Will Cloud Computing Upend The Consulting Business?
Blaise Zerega is counting the days. Cloud computing presents a day of reckoning for traditional software. Some like Salesforce.com will make the cut. Others, like SAP and Oracle... well, there's still time for them to change their ways. But what about consultants? The high-priced service arms of software and hardware firms? Will they be spared the grim reaper?
At last week's Structure '08 conference, Zach Nelson, CEO of NetSuite, let slip a sobering view on the future for systems integrators.
In a presentation about the impact of cloud computing on the mid-market, Nelson spoke of what it would mean to service firms. He said that typical mid-market customers are accustomed to paying 1-3x the price of a software license for consulting/systems integration work. So, for a $75,000 software license, the customer would pay between $75,000 and $225,000 in services. And while pricey, the numbers are so big that none of it is surprising.
For a customer paying $25,000 for a cloud computing license, the rule about service costs following the 1-3x license fee formula breaks down, however. When using smaller numbers the notion of paying $75,000 in services when paying only $25,000 for software will strike many customers as outrageous. A new cost formula is needed.

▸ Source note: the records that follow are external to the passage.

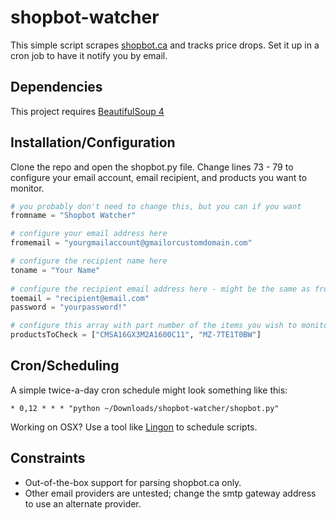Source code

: shopbot-watcher
===============

This simple script scrapes [shopbot.ca](http://shopbot.ca) and tracks price drops. Set it up in a cron job to have it notify you by email.

Dependencies
---
This project requires [BeautifulSoup 4](http://www.crummy.com/software/BeautifulSoup/#Download)

Installation/Configuration
---
Clone the repo and open the shopbot.py file. Change lines 73 - 79 to configure your email account, email recipient, and products you want to monitor.

```python
# you probably don't need to change this, but you can if you want
fromname = "Shopbot Watcher"

# configure your email address here
fromemail = "yourgmailaccount@gmailorcustomdomain.com" 

# configure the recipient name here
toname = "Your Name" 
    
# configure the recipient email address here - might be the same as fromemail
toemail = "recipient@email.com" 
password = "yourpassword!"

# configure this array with part number of the items you wish to monitor
productsToCheck = ["CMSA16GX3M2A1600C11", "MZ-7TE1T0BW"]
```

Cron/Scheduling
---

A simple twice-a-day cron schedule might look something like this:

    * 0,12 * * * "python ~/Downloads/shopbot-watcher/shopbot.py"
    
Working on OSX? Use a tool like [Lingon](http://www.peterborgapps.com/lingon/) to schedule scripts.

Constraints
---

 - Out-of-the-box support for parsing shopbot.ca only.
 - Other email providers are untested; change the smtp gateway address to use an alternate provider.
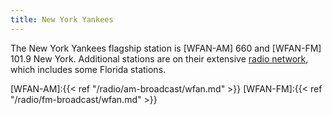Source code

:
 ```yaml
---
title: New York Yankees
---
```

The New York Yankees flagship station is [WFAN-AM] 660 and
[WFAN-FM] 101.9 New York. Additional stations are on their
extensive [radio network], which includes some Florida stations.

[radio network]:https://www.wikiwand.com/en/New_York_Yankees_Radio_Network

[WFAN-AM]:{{< ref "/radio/am-broadcast/wfan.md" >}}
[WFAN-FM]:{{< ref "/radio/fm-broadcast/wfan.md" >}}
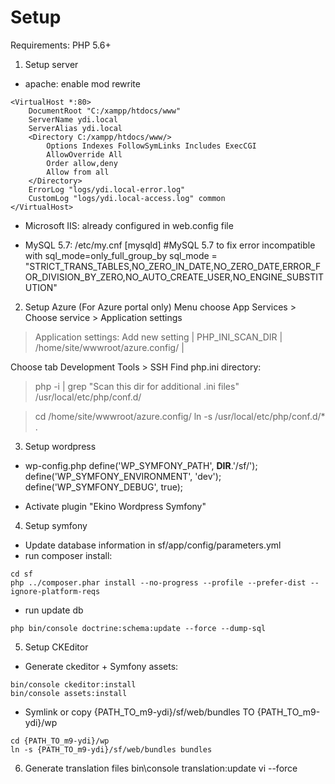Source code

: # Setup
Requirements: PHP 5.6+

1. Setup server
- apache: enable mod rewrite
```
<VirtualHost *:80>
    DocumentRoot "C:/xampp/htdocs/www"
    ServerName ydi.local
    ServerAlias ydi.local
	<Directory C:/xampp/htdocs/www/>
		Options Indexes FollowSymLinks Includes ExecCGI
		AllowOverride All
		Order allow,deny
		Allow from all
	</Directory>
    ErrorLog "logs/ydi.local-error.log"
    CustomLog "logs/ydi.local-access.log" common
</VirtualHost>
```
- Microsoft IIS: already configured in web.config file

- MySQL 5.7: 
/etc/my.cnf
[mysqld]
#MySQL 5.7 to fix error incompatible with sql_mode=only_full_group_by
sql_mode = "STRICT_TRANS_TABLES,NO_ZERO_IN_DATE,NO_ZERO_DATE,ERROR_FOR_DIVISION_BY_ZERO,NO_AUTO_CREATE_USER,NO_ENGINE_SUBSTITUTION"

2. Setup Azure (For Azure portal only)
Menu choose App Services > Choose service > Application settings 
> Application settings:
> Add new setting
| PHP_INI_SCAN_DIR | /home/site/wwwroot/azure.config/ |

Choose tab Development Tools > SSH
Find php.ini directory:
> php -i | grep "Scan this dir for additional .ini files"
/usr/local/etc/php/conf.d/

> cd /home/site/wwwroot/azure.config/
> ln -s /usr/local/etc/php/conf.d/* .


3. Setup wordpress
- wp-config.php
define('WP_SYMFONY_PATH', __DIR__.'/sf/');
define('WP_SYMFONY_ENVIRONMENT', 'dev');
define('WP_SYMFONY_DEBUG', true);

- Activate plugin "Ekino Wordpress Symfony"

4. Setup symfony
- Update database information in sf/app/config/parameters.yml
- run composer install: 
```
cd sf
php ../composer.phar install --no-progress --profile --prefer-dist --ignore-platform-reqs

```
- run update db
```
php bin/console doctrine:schema:update --force --dump-sql
```

5. Setup CKEditor
- Generate ckeditor + Symfony assets:
```
bin/console ckeditor:install
bin/console assets:install
```
- Symlink or copy 
{PATH_TO_m9-ydi}/sf/web/bundles
TO
{PATH_TO_m9-ydi}/wp
```
cd {PATH_TO_m9-ydi}/wp
ln -s {PATH_TO_m9-ydi}/sf/web/bundles bundles
```

6. Generate translation files 
 bin\console  translation:update vi --force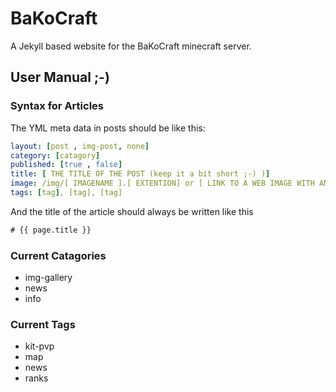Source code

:# BaKoCraft
A Jekyll based website for the BaKoCraft minecraft server.

## User Manual ;-)
### Syntax for Articles
The YML meta data in posts should be like this:
``` yml
layout: [post , img-post, none]
category: [catagory]
published: [true , false]
title: [ THE TITLE OF THE POST (keep it a bit short ;-) )]
image: /img/[ IMAGENAME ].[ EXTENTION] or [ LINK TO A WEB IMAGE WITH AN URL ]
tags: [tag], [tag], [tag]
```

And the title of the article should always be written like this
``` txt
# {{ page.title }}
```

### Current Catagories
- img-gallery
- news
- info

### Current Tags
- kit-pvp
- map
- news
- ranks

But finding it won't be easy. Because an application resides in the cloud, people often think that it will work magically with other cloud-based programs. Not true at all, says Nelson. In fact, tying together cloud-based applications can be more difficult than getting traditional server-based apps to work together.
Caught in the middle of this squeeze will be systems integrators who, if they cling to the 1-3x formula, may be asked to provide the equivalent of $225,000 worth of services for $75,000 -- ouch. Hardware companies (think HP's purchase of EDS) and software makers with high-margin consulting arms, will also be pinched.